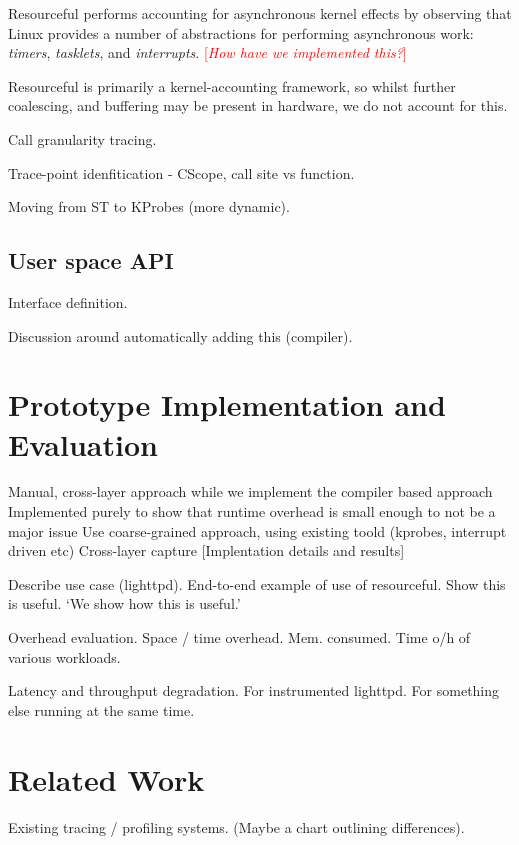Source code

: \documentclass[letterpaper,twocolumn,10pt]{article}
\newcommand{\pname}{Resourceful}
\newcommand{\lnote}[1]{\textcolor{red}{[\textit{#1}]}} %
\begin{document}
\pname{ } performs accounting for asynchronous kernel effects by observing that Linux provides a number of abstractions for performing asynchronous work: \emph{timers}, \emph{tasklets}, and \emph{interrupts}.
\lnote{How have we implemented this?}

\pname{ } is primarily a kernel-accounting framework, so whilst further coalescing, and buffering may be present in hardware, we do not account for this.


Call granularity tracing.

Trace-point idenfitication - CScope, call site vs function.

Moving from ST to KProbes (more dynamic).

\subsection{User space API}
Interface definition.

Discussion around automatically adding this (compiler).	

\section{Prototype Implementation and Evaluation}
Manual, cross-layer approach while we implement the compiler based approach
Implemented purely to show that runtime overhead is small enough to not be a major issue
Use coarse-grained approach, using existing toold (kprobes, interrupt driven etc)
Cross-layer capture
[Implentation details and results]

Describe use case (lighttpd).\newline
End-to-end example of use of resourceful. Show this is useful. `We show how this
is useful.'

Overhead evaluation.\newline
Space / time overhead. Mem. consumed. Time o/h of various workloads.

Latency and throughput degradation.\newline
For instrumented lighttpd. For something else running at the same time.


\section{Related Work}
Existing tracing / profiling systems. (Maybe a chart outlining differences).
\end{document}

○ ○ ○ ○

Looking through the records, copy out every line in which the word "lnote" is found.

◆ SOLVED EXERCISE ◆
\newcommand{\lnote}[1]{\textcolor{red}{[\textit{#1}]}} %
\lnote{How have we implemented this?}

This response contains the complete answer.